I won't be expecting any real good of significant extent. There may be a [little] provided, but I doubt there'll be much, and HUGELY MUCH is owed.
Lastly, the following is another resource page or index for articles by Eduardo Galeano.
http://www.thirdworldtraveler.com/Eduardo_Galeano/Eduardo_Galeano_page.html
Hello MikeCorbeil,
I agree any pres works for the biggest multi-nationals first.
Accumulated capitol, lobbyists, Israel and the MIC next.
Oh, and yes, the American people, I nearly forgot.
In my pov, unlike his predessor, BO is infected with shreds of decency not yet euthanized....thus when opportunities arise to do good that do not overtly effect corporate profits or Tel-Aviv's directives, Obama will do what he can.
But tell Exxon to quit raping the ME?
Attack the CIA?
Call in an Air-Strike on Wall Street?
I agree he won't.......
"Some Good" is surely not revolutionary.....
josephincali
Morales cautious statements is certainly justified.
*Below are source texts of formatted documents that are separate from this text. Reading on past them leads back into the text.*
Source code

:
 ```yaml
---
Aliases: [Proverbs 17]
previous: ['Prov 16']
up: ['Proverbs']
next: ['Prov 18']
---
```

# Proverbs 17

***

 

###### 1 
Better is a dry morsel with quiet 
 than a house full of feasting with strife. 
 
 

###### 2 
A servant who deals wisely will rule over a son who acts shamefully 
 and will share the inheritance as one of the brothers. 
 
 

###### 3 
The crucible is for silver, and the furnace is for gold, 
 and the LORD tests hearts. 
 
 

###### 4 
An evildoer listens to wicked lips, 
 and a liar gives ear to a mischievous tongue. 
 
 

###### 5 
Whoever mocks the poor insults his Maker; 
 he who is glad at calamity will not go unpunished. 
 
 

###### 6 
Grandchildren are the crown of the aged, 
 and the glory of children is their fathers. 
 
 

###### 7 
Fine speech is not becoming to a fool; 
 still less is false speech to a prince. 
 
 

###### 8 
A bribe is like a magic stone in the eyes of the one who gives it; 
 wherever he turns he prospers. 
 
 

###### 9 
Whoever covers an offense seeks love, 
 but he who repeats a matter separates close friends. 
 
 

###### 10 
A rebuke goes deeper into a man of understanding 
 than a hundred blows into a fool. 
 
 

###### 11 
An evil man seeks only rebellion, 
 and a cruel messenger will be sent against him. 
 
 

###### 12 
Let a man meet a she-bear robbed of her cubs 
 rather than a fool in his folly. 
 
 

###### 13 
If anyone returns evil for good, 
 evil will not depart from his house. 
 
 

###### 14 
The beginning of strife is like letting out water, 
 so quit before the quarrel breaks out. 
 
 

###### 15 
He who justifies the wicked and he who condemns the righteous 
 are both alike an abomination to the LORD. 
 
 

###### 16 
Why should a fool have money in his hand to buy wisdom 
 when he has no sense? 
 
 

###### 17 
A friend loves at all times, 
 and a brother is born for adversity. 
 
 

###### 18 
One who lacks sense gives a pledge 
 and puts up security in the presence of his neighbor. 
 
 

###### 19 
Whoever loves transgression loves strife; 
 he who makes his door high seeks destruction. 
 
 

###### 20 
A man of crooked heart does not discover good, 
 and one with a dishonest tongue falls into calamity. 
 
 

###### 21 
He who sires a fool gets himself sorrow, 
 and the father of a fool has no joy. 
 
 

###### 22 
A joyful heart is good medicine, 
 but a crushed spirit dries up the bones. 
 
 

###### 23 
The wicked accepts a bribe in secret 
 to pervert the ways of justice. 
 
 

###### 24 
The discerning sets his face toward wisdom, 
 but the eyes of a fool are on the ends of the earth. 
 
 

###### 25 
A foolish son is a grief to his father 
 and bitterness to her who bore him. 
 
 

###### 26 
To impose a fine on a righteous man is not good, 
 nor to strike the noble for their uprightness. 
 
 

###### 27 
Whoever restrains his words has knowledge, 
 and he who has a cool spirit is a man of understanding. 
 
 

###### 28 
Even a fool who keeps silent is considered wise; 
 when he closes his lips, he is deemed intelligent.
While undergoing his fast for passage of land reform, he barely escaped an assassination attempt.
The assassination plotters were killed in a shootout. It would be pretty unusual if the plotters didn't get at least some CIA help.
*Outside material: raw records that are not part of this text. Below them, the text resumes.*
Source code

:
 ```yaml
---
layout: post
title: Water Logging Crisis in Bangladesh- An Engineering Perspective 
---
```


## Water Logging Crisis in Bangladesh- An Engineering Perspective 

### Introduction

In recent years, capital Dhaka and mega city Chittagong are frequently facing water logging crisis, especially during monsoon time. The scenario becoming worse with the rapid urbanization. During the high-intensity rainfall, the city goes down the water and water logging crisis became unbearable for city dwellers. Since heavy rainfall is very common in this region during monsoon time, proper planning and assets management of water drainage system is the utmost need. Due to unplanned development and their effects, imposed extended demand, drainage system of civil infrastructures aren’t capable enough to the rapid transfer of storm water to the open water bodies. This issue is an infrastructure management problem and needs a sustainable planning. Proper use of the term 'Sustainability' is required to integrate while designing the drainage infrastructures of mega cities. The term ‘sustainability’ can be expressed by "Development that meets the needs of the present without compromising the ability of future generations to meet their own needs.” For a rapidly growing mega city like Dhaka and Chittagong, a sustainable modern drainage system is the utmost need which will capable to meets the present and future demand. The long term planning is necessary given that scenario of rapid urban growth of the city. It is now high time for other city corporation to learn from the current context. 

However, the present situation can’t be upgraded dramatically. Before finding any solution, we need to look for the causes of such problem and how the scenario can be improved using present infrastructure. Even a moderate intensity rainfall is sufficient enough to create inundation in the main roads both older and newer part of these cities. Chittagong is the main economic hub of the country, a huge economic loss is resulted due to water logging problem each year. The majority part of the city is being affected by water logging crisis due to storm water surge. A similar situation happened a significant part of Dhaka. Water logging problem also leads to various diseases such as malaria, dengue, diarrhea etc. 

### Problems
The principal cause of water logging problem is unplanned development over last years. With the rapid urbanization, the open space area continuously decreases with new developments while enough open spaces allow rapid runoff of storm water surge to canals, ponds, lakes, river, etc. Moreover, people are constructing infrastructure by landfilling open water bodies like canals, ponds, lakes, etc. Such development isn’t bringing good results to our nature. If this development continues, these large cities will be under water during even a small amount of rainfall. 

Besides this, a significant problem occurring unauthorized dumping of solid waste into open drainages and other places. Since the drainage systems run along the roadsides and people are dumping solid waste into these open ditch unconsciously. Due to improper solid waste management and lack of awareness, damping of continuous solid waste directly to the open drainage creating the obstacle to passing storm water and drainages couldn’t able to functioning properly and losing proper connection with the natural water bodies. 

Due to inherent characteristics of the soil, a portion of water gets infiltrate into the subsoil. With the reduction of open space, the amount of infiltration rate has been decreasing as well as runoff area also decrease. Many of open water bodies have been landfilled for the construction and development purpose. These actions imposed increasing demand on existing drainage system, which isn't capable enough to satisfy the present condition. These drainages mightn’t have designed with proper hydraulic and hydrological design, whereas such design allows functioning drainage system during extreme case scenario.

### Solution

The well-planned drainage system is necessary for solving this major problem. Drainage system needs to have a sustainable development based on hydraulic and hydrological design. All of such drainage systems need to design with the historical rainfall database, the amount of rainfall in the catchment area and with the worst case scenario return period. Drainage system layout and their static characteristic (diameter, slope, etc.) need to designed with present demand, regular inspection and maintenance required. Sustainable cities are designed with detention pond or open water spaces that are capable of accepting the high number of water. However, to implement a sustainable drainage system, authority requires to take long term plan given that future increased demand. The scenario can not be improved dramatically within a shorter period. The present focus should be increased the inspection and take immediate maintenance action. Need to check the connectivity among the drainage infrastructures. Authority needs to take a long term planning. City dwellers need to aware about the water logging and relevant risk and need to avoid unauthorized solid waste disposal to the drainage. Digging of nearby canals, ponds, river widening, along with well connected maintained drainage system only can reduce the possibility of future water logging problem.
And Ortega is well aware of how things work too. The cries of the thousands slaughtered by the CIA contra thugs will not be just swept under the carpet with a "bygones will be bygones".
Some smiles and handshakes by Obama will not dismantle the massive CIA covert action machine. It has thousands of well-paid employees working away in both the embassies and their desks in Langley, with a relaible $multibillion black budget to keep things running smoothly.